__Exercise directions__: For the entries below, count the lines that contain the word "which" and reply with that number only.

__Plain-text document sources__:

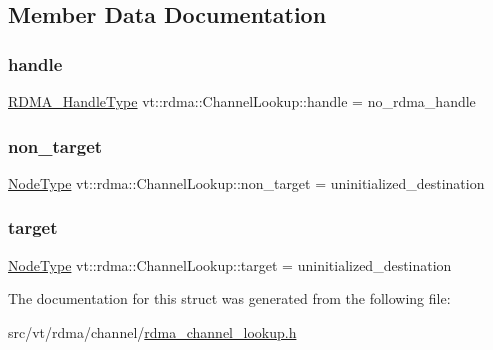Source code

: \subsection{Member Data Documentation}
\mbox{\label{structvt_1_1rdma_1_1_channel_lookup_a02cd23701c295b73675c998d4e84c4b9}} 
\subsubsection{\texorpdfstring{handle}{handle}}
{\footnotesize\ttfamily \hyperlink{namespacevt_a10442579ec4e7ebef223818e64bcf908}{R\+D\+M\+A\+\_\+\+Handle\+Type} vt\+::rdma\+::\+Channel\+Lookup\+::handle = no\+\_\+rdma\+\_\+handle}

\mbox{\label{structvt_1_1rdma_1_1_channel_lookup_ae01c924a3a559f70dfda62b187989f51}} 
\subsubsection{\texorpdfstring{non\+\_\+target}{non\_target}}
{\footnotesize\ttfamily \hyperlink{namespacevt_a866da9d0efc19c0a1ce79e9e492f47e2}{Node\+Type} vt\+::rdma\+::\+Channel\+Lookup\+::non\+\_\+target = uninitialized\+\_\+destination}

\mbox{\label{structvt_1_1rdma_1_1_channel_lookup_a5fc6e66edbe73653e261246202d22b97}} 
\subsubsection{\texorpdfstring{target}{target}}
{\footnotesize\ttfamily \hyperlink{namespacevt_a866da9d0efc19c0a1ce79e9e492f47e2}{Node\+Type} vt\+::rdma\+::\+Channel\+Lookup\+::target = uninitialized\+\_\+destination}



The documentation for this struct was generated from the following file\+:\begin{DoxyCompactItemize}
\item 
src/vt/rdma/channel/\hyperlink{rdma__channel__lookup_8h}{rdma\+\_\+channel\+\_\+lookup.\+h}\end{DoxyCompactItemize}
...
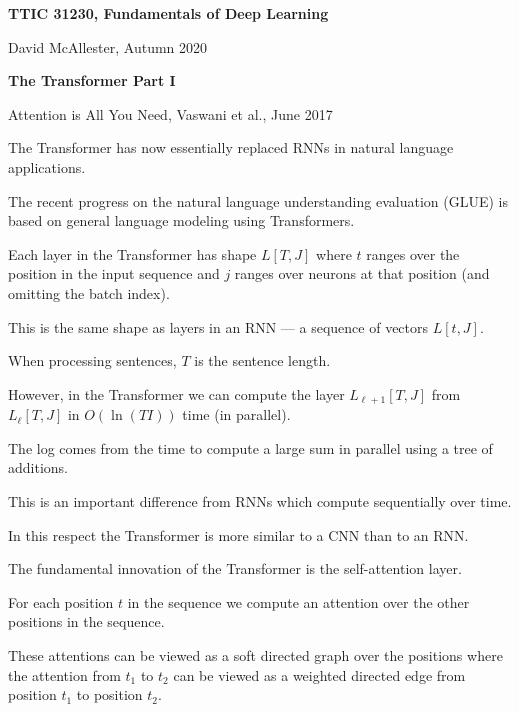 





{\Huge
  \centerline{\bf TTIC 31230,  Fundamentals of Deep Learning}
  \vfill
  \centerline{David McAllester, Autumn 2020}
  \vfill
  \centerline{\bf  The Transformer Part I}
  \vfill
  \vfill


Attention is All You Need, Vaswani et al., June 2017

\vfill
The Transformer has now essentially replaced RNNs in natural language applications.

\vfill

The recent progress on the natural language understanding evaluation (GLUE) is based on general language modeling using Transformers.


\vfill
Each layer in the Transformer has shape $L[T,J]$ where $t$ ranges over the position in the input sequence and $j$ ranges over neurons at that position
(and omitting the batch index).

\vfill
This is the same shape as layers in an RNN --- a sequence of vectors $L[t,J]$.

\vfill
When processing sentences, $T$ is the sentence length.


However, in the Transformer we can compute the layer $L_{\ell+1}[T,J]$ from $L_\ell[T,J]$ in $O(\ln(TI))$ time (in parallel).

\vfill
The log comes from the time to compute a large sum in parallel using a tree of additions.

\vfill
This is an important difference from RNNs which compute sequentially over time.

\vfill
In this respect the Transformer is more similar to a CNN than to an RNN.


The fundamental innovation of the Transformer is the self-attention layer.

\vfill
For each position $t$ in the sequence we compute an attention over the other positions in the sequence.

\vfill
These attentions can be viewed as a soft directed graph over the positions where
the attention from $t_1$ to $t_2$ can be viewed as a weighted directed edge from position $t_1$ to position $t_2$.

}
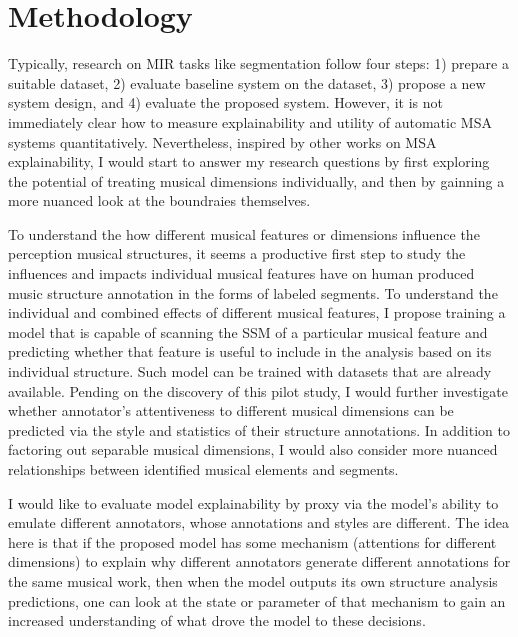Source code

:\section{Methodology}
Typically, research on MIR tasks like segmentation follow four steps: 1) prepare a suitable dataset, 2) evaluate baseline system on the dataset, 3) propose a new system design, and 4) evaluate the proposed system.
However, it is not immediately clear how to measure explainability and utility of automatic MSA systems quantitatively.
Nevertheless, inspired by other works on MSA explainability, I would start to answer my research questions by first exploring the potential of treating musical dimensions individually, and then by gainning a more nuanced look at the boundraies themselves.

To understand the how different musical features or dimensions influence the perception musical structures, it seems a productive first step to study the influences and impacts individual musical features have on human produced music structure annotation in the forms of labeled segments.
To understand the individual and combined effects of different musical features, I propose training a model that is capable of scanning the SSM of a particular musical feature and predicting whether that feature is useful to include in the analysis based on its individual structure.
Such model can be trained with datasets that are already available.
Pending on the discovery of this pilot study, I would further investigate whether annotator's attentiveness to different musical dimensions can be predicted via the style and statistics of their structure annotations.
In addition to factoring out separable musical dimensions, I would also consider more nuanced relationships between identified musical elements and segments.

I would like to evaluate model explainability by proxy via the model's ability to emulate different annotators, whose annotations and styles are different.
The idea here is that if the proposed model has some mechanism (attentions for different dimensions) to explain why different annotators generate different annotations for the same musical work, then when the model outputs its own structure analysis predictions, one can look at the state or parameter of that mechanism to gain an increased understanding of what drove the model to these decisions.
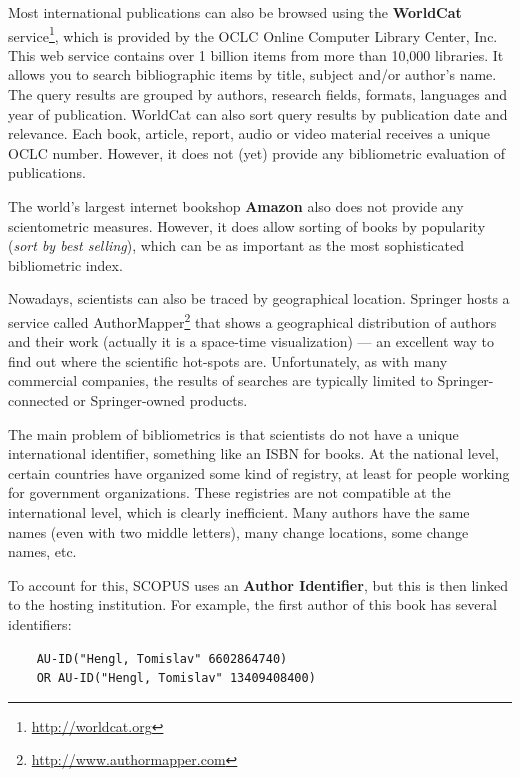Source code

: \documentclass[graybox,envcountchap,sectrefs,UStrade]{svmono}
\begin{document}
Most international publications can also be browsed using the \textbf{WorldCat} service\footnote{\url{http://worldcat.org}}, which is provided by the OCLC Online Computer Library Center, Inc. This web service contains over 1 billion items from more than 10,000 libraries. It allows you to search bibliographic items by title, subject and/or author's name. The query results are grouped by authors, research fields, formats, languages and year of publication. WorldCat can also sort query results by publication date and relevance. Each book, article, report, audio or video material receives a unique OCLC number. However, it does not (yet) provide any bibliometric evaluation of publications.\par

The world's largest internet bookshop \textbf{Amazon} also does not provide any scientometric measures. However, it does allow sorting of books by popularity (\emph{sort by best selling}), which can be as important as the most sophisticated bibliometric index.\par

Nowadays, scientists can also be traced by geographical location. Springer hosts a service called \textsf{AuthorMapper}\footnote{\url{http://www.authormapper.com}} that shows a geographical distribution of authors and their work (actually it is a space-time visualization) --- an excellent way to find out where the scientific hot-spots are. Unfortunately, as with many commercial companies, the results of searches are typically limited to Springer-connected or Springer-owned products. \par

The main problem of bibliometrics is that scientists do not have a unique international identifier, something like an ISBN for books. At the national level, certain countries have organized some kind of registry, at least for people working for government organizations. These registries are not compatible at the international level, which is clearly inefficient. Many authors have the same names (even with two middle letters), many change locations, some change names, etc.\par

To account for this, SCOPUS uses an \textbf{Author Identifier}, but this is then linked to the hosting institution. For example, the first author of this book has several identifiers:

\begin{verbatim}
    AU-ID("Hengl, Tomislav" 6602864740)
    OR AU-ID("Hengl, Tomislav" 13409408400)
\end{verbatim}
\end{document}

__Task solution__: 4